High frequency of mutations in four different disease genes in early-onset dementia

Ulrich Finckh, Tomas Müller-Thomsen, Ulrike Mann, Christian Eggers, Josef Marksteiner, Wolfgang Meins, Giuliano Binetti, Antonella Alberici, Peter Sonderegger, Christoph Hock, Roger M. Nitsch, G. A L Andreas

Research output: Contribution to journalArticlepeer-review


Heterozygous mutations in the genes for amyloid precursor protein (APP), the presenilins (PS1, PS2), prion protein (PrP), neuroserpin, and tau are associated with early-onset dementia (EOD) with or without neurological signs in the early disease stage.
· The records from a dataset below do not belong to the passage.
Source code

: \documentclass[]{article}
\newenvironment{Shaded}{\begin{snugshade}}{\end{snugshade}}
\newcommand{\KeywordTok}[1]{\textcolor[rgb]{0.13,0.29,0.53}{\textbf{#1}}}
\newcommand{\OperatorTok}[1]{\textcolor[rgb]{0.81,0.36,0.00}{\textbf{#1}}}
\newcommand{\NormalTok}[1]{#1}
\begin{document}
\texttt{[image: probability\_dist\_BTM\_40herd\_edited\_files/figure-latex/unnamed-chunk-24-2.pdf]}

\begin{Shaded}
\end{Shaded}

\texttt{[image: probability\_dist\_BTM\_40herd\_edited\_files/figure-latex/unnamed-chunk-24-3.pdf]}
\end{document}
To investigate the proportion of EOD without early neurological signs attributable to known genes we prospectively (i.e., ante mortem) screened these six genes for mutations in 36 patients with EOD before age 60. Family history for dementia was positive (PFH) in 16, negative (NFH) in 17, and unknown (UFH) in 3 patients. In 12 patients, we found 5 novel mutations (PSI: F105L; PS2: T122P, M239I; PrP: Q160X, T188K) and 5 previously reported mutations (APP: in three most likely unrelated patients V717I; PSI: A79V, M139V; PrP: P102L, T183A) that all are considered disease causing. Of these 12 patients, 9 had PFH. This indicates a detection rate of 56% (9/16) in patients with PFH. We found 2 mutations (APP V717I) in 2 of the 3 the UFH-patients, and only 1 mutation (PrP T188K) in 1 of the 17 patients with NFH. No mutation was found in tau and neuroserpin genes. To date, three patients died and FAD, predicted by PS mutations in two patients, and priori disease, predicted by a PrP mutation in the third one, were histopathologically confirmed at autopsy. Up to now, mutation findings may be the most specific biomarkers for an ante mortem diagnosis of FAD or hereditary priori disease.

Original languageEnglish
Pages (from-to)100-106
Number of pages7
JournalAnnals of the New York Academy of Sciences
Publication statusPublished - 2000

ASJC Scopus subject areas

  • Biochemistry, Genetics and Molecular Biology(all)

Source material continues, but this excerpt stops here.